▶ _Task statement_: Reproduce word for word, from the entries below, the line with "- Conducted user", the line with "[Official site](https://www.scribendi.com)", and every line between them, and nothing more.

= = = = =

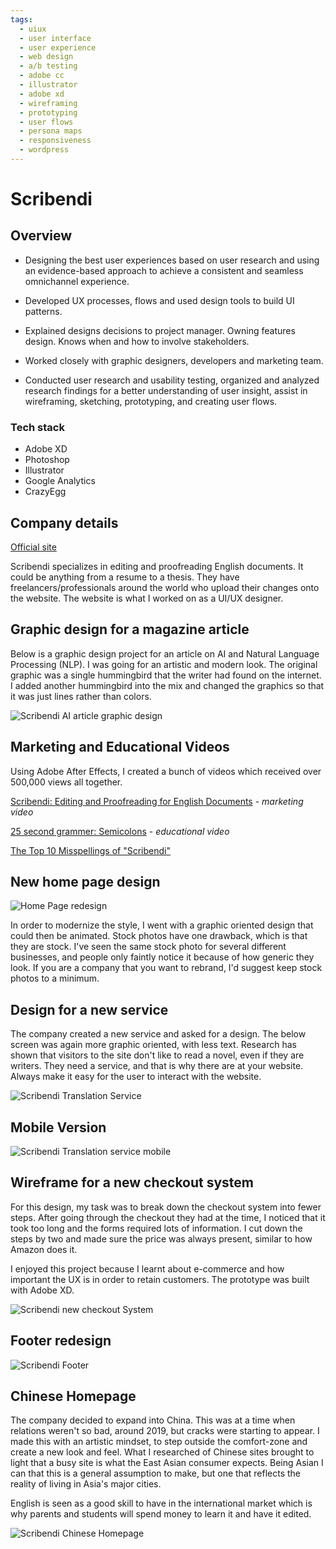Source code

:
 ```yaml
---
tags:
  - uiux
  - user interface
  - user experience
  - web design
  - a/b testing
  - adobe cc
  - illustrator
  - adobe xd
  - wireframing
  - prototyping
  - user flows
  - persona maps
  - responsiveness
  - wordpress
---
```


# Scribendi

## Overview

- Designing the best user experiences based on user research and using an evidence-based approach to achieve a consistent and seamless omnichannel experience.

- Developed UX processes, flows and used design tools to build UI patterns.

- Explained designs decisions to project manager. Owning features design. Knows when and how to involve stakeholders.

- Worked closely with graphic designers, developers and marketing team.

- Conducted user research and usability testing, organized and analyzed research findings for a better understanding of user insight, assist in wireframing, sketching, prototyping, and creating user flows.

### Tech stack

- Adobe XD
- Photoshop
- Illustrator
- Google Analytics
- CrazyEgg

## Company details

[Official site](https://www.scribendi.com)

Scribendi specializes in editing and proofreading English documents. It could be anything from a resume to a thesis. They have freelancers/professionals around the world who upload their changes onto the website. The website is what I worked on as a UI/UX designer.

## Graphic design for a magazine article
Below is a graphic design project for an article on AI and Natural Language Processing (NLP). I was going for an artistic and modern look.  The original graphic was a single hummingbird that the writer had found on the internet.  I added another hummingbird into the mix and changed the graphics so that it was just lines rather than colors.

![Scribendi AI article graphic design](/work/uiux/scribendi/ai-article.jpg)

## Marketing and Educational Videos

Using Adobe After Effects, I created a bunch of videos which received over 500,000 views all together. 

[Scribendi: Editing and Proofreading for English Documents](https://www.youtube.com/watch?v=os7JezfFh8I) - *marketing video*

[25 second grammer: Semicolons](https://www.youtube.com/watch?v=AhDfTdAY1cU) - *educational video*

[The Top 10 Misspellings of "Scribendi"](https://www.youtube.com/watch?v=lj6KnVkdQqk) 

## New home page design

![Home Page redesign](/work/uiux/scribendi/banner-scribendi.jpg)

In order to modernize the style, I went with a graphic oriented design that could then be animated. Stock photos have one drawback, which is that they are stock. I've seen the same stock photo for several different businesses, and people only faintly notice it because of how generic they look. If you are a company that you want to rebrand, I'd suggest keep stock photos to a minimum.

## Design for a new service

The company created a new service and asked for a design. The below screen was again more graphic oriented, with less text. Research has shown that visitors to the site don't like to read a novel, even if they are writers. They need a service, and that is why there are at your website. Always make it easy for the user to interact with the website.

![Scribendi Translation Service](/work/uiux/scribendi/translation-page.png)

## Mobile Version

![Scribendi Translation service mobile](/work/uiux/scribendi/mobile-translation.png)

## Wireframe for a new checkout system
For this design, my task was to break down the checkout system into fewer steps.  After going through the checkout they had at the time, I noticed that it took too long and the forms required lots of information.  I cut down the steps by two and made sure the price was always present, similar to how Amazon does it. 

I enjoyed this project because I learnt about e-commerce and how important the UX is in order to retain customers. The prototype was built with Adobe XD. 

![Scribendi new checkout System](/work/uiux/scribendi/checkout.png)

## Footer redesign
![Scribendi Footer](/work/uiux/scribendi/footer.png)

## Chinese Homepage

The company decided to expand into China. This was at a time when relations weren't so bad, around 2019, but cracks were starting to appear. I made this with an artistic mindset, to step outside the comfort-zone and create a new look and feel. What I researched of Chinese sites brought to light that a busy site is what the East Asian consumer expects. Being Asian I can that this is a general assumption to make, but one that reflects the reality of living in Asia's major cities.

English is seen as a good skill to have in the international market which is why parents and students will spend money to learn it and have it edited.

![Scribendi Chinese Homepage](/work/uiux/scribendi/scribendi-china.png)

= = = = =

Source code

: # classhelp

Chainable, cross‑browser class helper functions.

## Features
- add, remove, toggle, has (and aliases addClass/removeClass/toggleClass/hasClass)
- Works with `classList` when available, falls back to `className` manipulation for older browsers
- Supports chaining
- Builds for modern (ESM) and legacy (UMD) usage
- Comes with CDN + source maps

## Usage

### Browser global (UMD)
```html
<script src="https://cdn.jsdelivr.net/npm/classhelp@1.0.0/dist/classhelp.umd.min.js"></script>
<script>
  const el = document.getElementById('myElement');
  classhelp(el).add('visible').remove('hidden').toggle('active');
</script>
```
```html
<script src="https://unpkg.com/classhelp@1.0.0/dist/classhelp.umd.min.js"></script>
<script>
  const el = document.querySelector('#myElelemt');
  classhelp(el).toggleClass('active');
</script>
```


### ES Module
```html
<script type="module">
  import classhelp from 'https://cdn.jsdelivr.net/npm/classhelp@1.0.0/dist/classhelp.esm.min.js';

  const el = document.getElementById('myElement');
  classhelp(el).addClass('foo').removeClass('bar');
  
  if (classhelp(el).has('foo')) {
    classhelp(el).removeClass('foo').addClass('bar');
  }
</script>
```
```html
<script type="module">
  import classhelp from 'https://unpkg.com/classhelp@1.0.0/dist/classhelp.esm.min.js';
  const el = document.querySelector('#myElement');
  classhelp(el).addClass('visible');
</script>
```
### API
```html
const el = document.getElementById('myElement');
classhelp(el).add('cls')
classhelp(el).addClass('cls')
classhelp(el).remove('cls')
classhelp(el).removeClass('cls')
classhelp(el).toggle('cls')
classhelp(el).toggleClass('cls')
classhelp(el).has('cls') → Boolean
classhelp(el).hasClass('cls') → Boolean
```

= = = = =

▶ _Answer for the task_:
- Conducted user research and usability testing, organized and analyzed research findings for a better understanding of user insight, assist in wireframing, sketching, prototyping, and creating user flows.

### Tech stack

- Adobe XD
- Photoshop
- Illustrator
- Google Analytics
- CrazyEgg

## Company details

[Official site](https://www.scribendi.com)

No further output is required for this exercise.